TASK ITEM: Everything from the line containing "对于真空中的点电荷$q$，以" to the end of the records should be reproduced exactly, and nothing before it.

- - - -

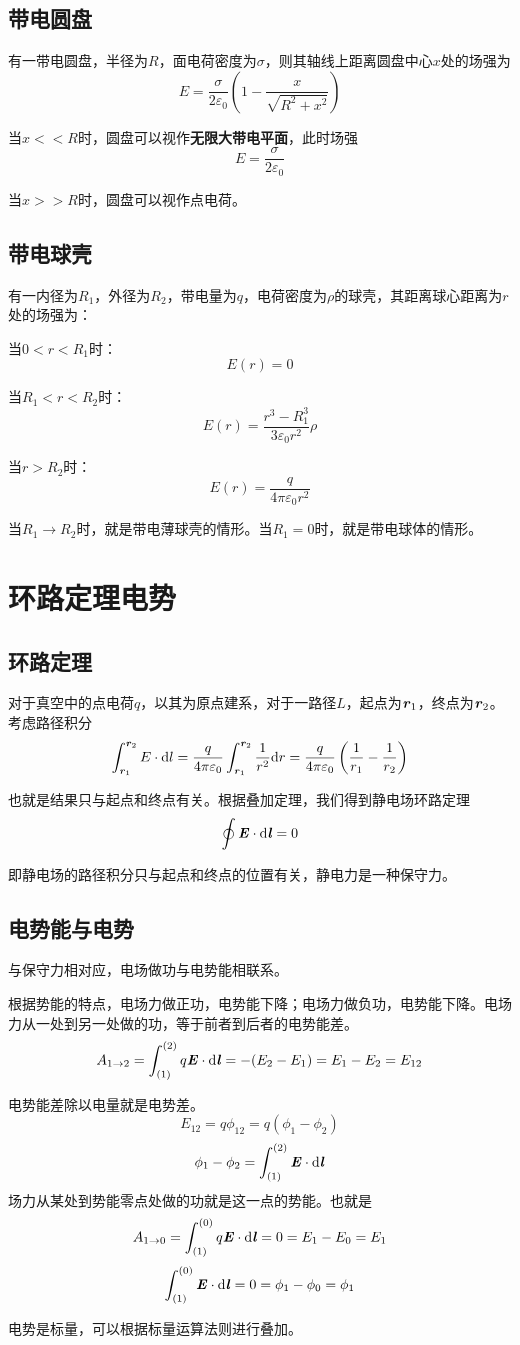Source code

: \documentclass[UTF8,openany]{book}
\begin{document}
	\subsection{带电圆盘}
	有一带电圆盘，半径为$R$，面电荷密度为$\sigma$，则其轴线上距离圆盘中心$x$处的场强为
	$$E=\frac{\sigma}{2\varepsilon_0}\left( 1-\frac{x}{\sqrt{R^2+x^2}}\right)$$
	\par 当$x<<R$时，圆盘可以视作\textbf{无限大带电平面}，此时场强
	$$E=\frac{\sigma}{2\varepsilon_0}$$
	\par 当$x>>R$时，圆盘可以视作点电荷。
	\subsection{带电球壳}
	有一内径为$R_1$，外径为$R_2$，带电量为$q$，电荷密度为$\rho$的球壳，其距离球心距离为$r$处的场强为：
	\par 当$0<r<R_1$时：
	$$E(r)=0$$
	\par 当$R_1<r<R_2$时：
	$$E(r)=\frac{r^3-R_1^3}{3\varepsilon_0r^2}\rho$$
	\par 当$r>R_2$时：
	$$E(r)=\frac{q}{4\pi\varepsilon_0r^2}$$
	\par 当$R_1\rightarrow R_2$时，就是带电薄球壳的情形。当$R_1=0$时，就是带电球体的情形。
	\section{环路定理\quad 电势}
	\subsection{环路定理}
	对于真空中的点电荷$q$，以其为原点建系，对于一路径$L$，起点为$\textbf{\textit{r}}_1$，终点为$\textbf{\textit{r}}_2$。考虑路径积分
	$$\int_{\textbf{\textit{r}}_1}^{\textbf{\textit{r}}_2}E\cdot\mathrm{d}l=
	\frac{q}{4\pi\varepsilon_0}\int_{\textbf{\textit{r}}_1}^{\textbf{\textit{r}}_2}\frac{1}{r^2}\mathrm{d}r=
	\frac{q}{4\pi\varepsilon_0}\left(\frac{1}{r_1}-\frac{1}{r_2}\right)$$
	\par 也就是结果只与起点和终点有关。根据叠加定理，我们得到静电场环路定理
	$$\oint \textbf{\textit{E}}\cdot\mathrm{d}\textbf{\textit{l}}=0$$
	\par 即静电场的路径积分只与起点和终点的位置有关，静电力是一种保守力。
	\subsection{电势能与电势}
	与保守力相对应，电场做功与电势能相联系。
	\par 根据势能的特点，电场力做正功，电势能下降；电场力做负功，电势能下降。电场力从一处到另一处做的功，等于前者到后者的电势能差。
	$$A_{1\rightarrow 2}=\int_{(1)}^{(2)}q\textbf{\textit{E}}\cdot\mathrm{d}\textbf{\textit{l}}=-(E_2-E_1)=E_1-E_2=E_{12}$$
	\par 电势能差除以电量就是电势差。
	$$E_{12}=q\phi_{12}=q(\phi_1-\phi_2)$$
	$$\phi_1-\phi_2=\int_{(1)}^{(2)}\textbf{\textit{E}}\cdot\mathrm{d}\textbf{\textit{l}}$$
	场力从某处到势能零点处做的功就是这一点的势能。也就是
	$$A_{1\rightarrow 0}=\int_{(1)}^{(0)}q\textbf{\textit{E}}\cdot\mathrm{d}\textbf{\textit{l}}=0=E_1-E_0=E_{1}$$
	$$\int_{(1)}^{(0)}\textbf{\textit{E}}\cdot\mathrm{d}\textbf{\textit{l}}=0=\phi_1-\phi_0=\phi_{1}$$
	\par 电势是标量，可以根据标量运算法则进行叠加。
\end{document}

- - - -

RESPONSE AREA:
	对于真空中的点电荷$q$，以其为原点建系，对于一路径$L$，起点为$\textbf{\textit{r}}_1$，终点为$\textbf{\textit{r}}_2$。考虑路径积分
	$$\int_{\textbf{\textit{r}}_1}^{\textbf{\textit{r}}_2}E\cdot\mathrm{d}l=
	\frac{q}{4\pi\varepsilon_0}\int_{\textbf{\textit{r}}_1}^{\textbf{\textit{r}}_2}\frac{1}{r^2}\mathrm{d}r=
	\frac{q}{4\pi\varepsilon_0}\left(\frac{1}{r_1}-\frac{1}{r_2}\right)$$
	\par 也就是结果只与起点和终点有关。根据叠加定理，我们得到静电场环路定理
	$$\oint \textbf{\textit{E}}\cdot\mathrm{d}\textbf{\textit{l}}=0$$
	\par 即静电场的路径积分只与起点和终点的位置有关，静电力是一种保守力。
	\subsection{电势能与电势}
	与保守力相对应，电场做功与电势能相联系。
	\par 根据势能的特点，电场力做正功，电势能下降；电场力做负功，电势能下降。电场力从一处到另一处做的功，等于前者到后者的电势能差。
	$$A_{1\rightarrow 2}=\int_{(1)}^{(2)}q\textbf{\textit{E}}\cdot\mathrm{d}\textbf{\textit{l}}=-(E_2-E_1)=E_1-E_2=E_{12}$$
	\par 电势能差除以电量就是电势差。
	$$E_{12}=q\phi_{12}=q(\phi_1-\phi_2)$$
	$$\phi_1-\phi_2=\int_{(1)}^{(2)}\textbf{\textit{E}}\cdot\mathrm{d}\textbf{\textit{l}}$$
	场力从某处到势能零点处做的功就是这一点的势能。也就是
	$$A_{1\rightarrow 0}=\int_{(1)}^{(0)}q\textbf{\textit{E}}\cdot\mathrm{d}\textbf{\textit{l}}=0=E_1-E_0=E_{1}$$
	$$\int_{(1)}^{(0)}\textbf{\textit{E}}\cdot\mathrm{d}\textbf{\textit{l}}=0=\phi_1-\phi_0=\phi_{1}$$
	\par 电势是标量，可以根据标量运算法则进行叠加。
\end{document}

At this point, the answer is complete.